Following the decision of the Supreme Court in Lachaux (which we note post-dates the Particulars of Claim), your client must establish serious harm as actual provable fact; not merely as an inference from the words complained of (which is how it has been pleaded in the Particulars of Claim but which we consider unsustainable in this case anyway, as explained in the Defence).
Lachaux v Independent Print Ltd  3 WLR 18 was decided by the Supreme Court on 12 June 2019. It rests on interpretation of the Defamation Act 2013. The court held that the words “serious harm” in section 1 of the Defamation Act 2013 mean that serious harm needs to be shown by the claimant — it can’t just be presumed. Mathilde Groppo of Carter Ruck summarised the impact of that decision at the time — she considers that the Supreme Court has, effectively, “abolished the common law presumption of damages for libel.”
McCormack’s defence leans heavily on Lachaux. He requests the details of precisely how his words damaged Wright’s reputation, setting out the alleged serious harm caused by each of the ten cited statements — and enumerating all EU countries in which Wright has suffered “damage to his reputation.” He wants “the actual impact” his words are claimed to have had.
McCormack’s lawyer also asks Wright to put up or shut up:
We invite your client to provide to our client on a voluntary basis the “proof” that he is Satoshi Nakamoto, which he and Calvin Ayre, on his behalf, have indicated that they possess and will produce in these proceedings. We refer you to paragraph 20 of the Defence. Our client is prepared to walk away from these proceedings without any contribution to his costs incurred so far if your client provides satisfactory and independently verifiable proof that he is Satoshi. Our client would also in that event be prepared to make a public statement withdrawing the allegation that your client’s claim to be Satoshi is fraudulent. This is, after all, what your client has been publicly promising and conspicuously failing to do since May 2016. It is correspondingly what our client, along with a great many other commentators, have been inviting him to do.
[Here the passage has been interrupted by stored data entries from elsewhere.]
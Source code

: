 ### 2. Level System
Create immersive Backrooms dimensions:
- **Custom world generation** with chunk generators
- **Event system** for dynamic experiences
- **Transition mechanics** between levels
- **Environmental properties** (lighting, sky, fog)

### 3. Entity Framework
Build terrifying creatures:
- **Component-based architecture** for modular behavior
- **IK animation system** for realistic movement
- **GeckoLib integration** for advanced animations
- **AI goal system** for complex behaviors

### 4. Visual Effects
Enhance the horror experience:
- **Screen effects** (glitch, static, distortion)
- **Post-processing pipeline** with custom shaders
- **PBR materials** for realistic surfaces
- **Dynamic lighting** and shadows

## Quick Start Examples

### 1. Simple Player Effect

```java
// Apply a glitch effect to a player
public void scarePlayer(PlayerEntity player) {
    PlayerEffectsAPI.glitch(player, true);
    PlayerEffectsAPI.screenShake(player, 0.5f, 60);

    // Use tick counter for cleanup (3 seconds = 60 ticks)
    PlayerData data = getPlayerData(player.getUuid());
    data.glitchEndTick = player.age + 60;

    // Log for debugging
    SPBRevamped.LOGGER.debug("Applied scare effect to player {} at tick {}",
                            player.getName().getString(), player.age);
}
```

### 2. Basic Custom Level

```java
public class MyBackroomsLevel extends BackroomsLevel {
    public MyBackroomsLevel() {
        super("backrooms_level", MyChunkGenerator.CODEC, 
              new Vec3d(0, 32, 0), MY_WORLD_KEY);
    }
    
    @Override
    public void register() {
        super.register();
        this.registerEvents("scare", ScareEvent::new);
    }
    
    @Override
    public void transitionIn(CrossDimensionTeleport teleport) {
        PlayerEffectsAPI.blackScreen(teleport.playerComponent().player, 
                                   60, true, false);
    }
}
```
Can hardly say fairer than that! And they really want that proof:
Should your client decline, once again, to come good on his promise by providing the requested proof within 21 days, he will need to give a very convincing explanation as to (a) why he declines to do so and (b) exactly when he intends or expects to provide the proof. Subject to the adequacy of that explanation, our client reserves the right to apply to court early next term for a direction that your client provide the “proof” promised in Mr Ayre’s 16 April 2019 tweet and, that if he does not do so, that the claim be struck out or stayed.
The lawyer also questions just how connected to England Wright is, including:
Has your client taken any steps which would prevent our client enforcing an adverse costs order, by your client’s use of trusts or by acquiring diplomatic status like Calvin Ayre claims to have in Antigua?
McCormack’s lawyers have asked for a response by 29 August.